Jedes Tier wird von Dr. Preuschoft und ihrem Team je nach Entwicklungsstand speziell gefördert und lernt in seinem individuellen Tempo. Daher sind nicht alle Orang-Utans im selben Jahrgang. Baby Gonda, der mit acht Monaten zu den Tierschützern kam, musste erst langsam lernen, wie sich Orang-Utans im Wald bewegen. „Gonda hat bereits an Muskelkraft gewonnen“, berichtet Dr. Preuschoft. „Mittlerweile kann er schon kopfüber hängen und sich nur mit den Beinen an einem Ast festhalten. Sein Freund Tegar, der vier Monate älter ist, ist viel beweglicher. Er biegt sich kleine Stämmchen zusammen, greift zum nächsten Ast, verlagert seinen Schwerpunkt dorthin und schiebt sich dann so rüber, wie ein richtiger Orang-Utan das macht. Gonda muss noch viel üben, bis er das genauso kann.“ Die dreijährige Cantik und der fünfjährige Eska dagegen üben bereits Fangenspielen in den Baumwipfeln – dabei muss ein Orang-Utan auch berücksichtigen, wie sich das Gewicht seines Partners auf die Schwingung der Äste auswirkt.
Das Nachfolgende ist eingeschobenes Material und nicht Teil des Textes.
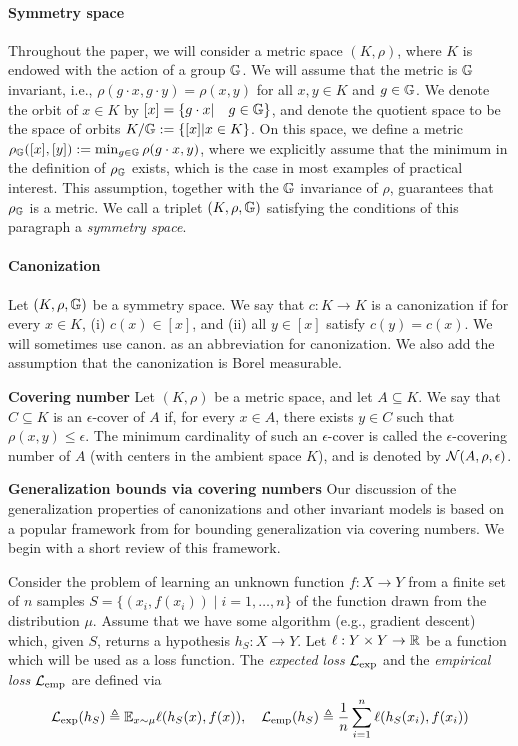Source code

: \paragraph{Symmetry space} Throughout the paper, we will consider a metric space $(K,\rho) $, where $K$ is endowed with the action of a group $\G$. We will assume that the metric is $\G$ invariant, i.e., $ \rho(g\cdot x, g \cdot y)=\rho(x,y)$ for all $x,y\in K$ and $g \in \G $. We denote the orbit of $x\in K$ by  $[x]=\{g\cdot x| \quad g\in \G \}$, and denote the quotient space to be the space of orbits $K/\G:=\{[x]|x \in K\}$. On this space, we define a metric $\rho_\G([x],[y]):=\min_{g \in \G}\rho(g\cdot x,y)$, where we explicitly assume that the minimum in the definition of $\rho_\G$  exists, which is the case in most examples of practical interest. This assumption, together with the $\G$ invariance of $\rho$, guarantees that $\rho_{\G}$ is a metric. We call a triplet $(K,\rho,\G)$ satisfying the conditions of this paragraph a \emph{symmetry space}.

\paragraph{Canonization} Let $(K,\rho,\G) $ be a symmetry space. We say that $c:K \rightarrow K$ is a canonization if for every $x\in K$, (i) $c(x)\in [x]$, and (ii) all  $y\in [x]$ satisfy $c(y)=c(x) $. We will sometimes use canon. as an abbreviation for canonization. We also add the assumption that the canonization is Borel measurable.


\textbf{Covering number}
Let $(K,\rho)$ be a metric space, and let $A\subseteq K$. We say that $C\subseteq K$ is an $\epsilon$-cover of $A$ if, for every $x\in A$, there exists $y\in C$ such that $\rho(x,y)\leq\epsilon$. The minimum cardinality of such an $\epsilon$-cover is called the $\epsilon$-covering number of $A$ (with centers in the ambient space $K$), and is denoted by $\N(A,\rho,\epsilon)$.

\textbf{Generalization bounds via covering numbers}
Our discussion of the generalization properties of canonizations and other invariant models is based on a popular framework from \cite{xu_robustness_2012} for bounding generalization via covering numbers. We begin with a short review of this framework.

Consider the problem of learning an unknown function $f:X\to Y $ from a finite set of $n$ samples $S=\{(x_i,f(x_i)) \mid i=1,\ldots,n \}$ of the function drawn from the distribution $\mu$. Assume that we have some algorithm (e.g., gradient descent) which, given $S$, returns a hypothesis $h_S:X \to Y $. Let $\ell:Y \times Y \to \RR  $ be a function which will be used as a loss function. The \emph{expected loss} $\Lexp$ and the \emph{empirical loss} $\Lemp $ are defined via
$$\Lexp(h_S) \triangleq \mathbb{E}_{x \sim \mu} \ell(h_S(x),f(x)), \quad \Lemp(h_S)\triangleq\frac{1}{n}\sum_{i=1}^n \ell(h_S(x_i),f(x_i))$$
Die beiden neuesten Ankömmlinge, der elf Monate alte Gerhana und die 18 Monate alte Kartini, werden noch von ihren menschlichen Ersatzmüttern versorgt und gleichzeitig mit den anderen Babys im Kindergarten sozialisiert. 

Die siebenjährige Amaliaund der neunjährige Robin leben derzeit noch in Gehegen. Dr. Preuschoft und ihr Team werden ihr Verhalten und ihre Fähigkeiten in den nächsten Monaten genau beobachten und dann entscheiden, ob und wann sie die Waldschule besuchen können.